A day in the life of Animal Nation’s Garnet Clare

Submitted by on September 21, 2011 – 1:21 pmNo Comment

Every day is someday to Garnet Clare. He wakes up, eats his bacon and eggs, goes to work and postpones everything while looking at smiles – all in a day in Whistler for the B.C. native.

Clare didn’t have to look far for the inspiration for his first solo album Everyday In The Life, given it tells the story of exactly that. Unlike most sporadically-tracked albums, played start to finish, it is a reconnaissance of the events and feelings as he ventures through his daily routine.

The entirely self-produced release includes a variety of loops and catchy samples, but also incorporates raw instrumentals and vocals by the man himself. The individual moods of the beats fit perfectly with the ongoing themes of songs, which Clare said was incidental.

“I made all the instrumentals before the lyrics over the span of two years in Whistler,” he said.

From waking up groggy in the morning on “Every Day Is Someday” to bouncing into his morning with the upbeat “Bacon & Eggs” track, the tone of the beats flow incandescently with the lyrical insights.

The album stems from his life experiences in Whistler and working in a photo shop, which he explain in his tune “Work/Lunch/Work” with lines like: “Smiles all around/ Smiles all around/ Wouldn’t waste a snapshot on a frown…”

“I love when an album unfolds as a story. I wanted to make an album with a story like that, but not one that’s this and this and this, and now you know the story so never listen to it again. I wanted something people can relate to, and want to listen to more than once,” he explained.

Clare feared that people may interpret the album as coming across as “Whistler-only.” But it doesn’t.

The story wraps up with Clare’s personal favourite, “Somebody I Used to Know,” which is an introspective piece on his ex girlfriend he had to leave behind when he moved to Halifax temporarily.

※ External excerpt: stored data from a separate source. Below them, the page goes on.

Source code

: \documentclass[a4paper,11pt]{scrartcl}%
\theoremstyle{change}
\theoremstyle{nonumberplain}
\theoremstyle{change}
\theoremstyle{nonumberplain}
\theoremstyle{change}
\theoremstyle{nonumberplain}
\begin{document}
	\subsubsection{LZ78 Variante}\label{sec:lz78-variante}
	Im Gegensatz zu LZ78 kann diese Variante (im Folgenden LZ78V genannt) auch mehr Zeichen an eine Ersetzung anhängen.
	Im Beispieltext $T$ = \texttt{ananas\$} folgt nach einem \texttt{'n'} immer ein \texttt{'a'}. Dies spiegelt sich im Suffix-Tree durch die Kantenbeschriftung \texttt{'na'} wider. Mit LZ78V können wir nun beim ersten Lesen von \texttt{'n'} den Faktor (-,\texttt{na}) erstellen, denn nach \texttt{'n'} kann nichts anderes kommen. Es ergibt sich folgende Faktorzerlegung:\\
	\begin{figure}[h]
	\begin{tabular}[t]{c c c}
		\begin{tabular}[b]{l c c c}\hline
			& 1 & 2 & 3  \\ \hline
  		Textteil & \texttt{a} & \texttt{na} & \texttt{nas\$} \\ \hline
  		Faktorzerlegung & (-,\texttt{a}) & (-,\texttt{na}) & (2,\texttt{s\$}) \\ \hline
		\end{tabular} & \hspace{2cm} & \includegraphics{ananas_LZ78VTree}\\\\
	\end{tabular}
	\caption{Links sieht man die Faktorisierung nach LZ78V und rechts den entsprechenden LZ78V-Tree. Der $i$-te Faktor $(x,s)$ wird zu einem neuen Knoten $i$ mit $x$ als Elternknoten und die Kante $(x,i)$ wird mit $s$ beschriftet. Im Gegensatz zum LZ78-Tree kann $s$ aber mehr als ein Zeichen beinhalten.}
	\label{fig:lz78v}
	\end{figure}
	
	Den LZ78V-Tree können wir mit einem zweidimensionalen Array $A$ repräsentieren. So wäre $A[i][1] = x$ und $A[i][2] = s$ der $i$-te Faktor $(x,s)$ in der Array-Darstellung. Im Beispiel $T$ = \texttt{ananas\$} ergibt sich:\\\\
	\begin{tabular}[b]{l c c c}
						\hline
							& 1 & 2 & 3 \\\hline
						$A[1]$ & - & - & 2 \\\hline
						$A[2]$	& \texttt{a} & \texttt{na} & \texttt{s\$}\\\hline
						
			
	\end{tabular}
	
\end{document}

The track includes Clare’s guitar and banjo styling. He said this is the track he put the most work into, as it meant the most to him.

“I love that song,” expressed Clare. “It’s not the first song that I’ve made that’s sample-free, but it’s the first song that I actually sat down and wrote out the chords for and put it all together after.”

Clare is also in the process of self-producing a video for the track, filming and editing the whole thing himself with a Canon 60D DSLR, which he figured was only fitting since he produced the entire album himself.

“I just finished filming it yesterday, and I’m so freakin’ happy,” said Clare. “Three years ago this technology wasn’t readily available. Now it is and I can do it all myself. Now I’m just going into post-production.”

The video took Clare four months to film and three months of pre-production and preparation. He is excited to see how it turns out after putting seven months and counting into it.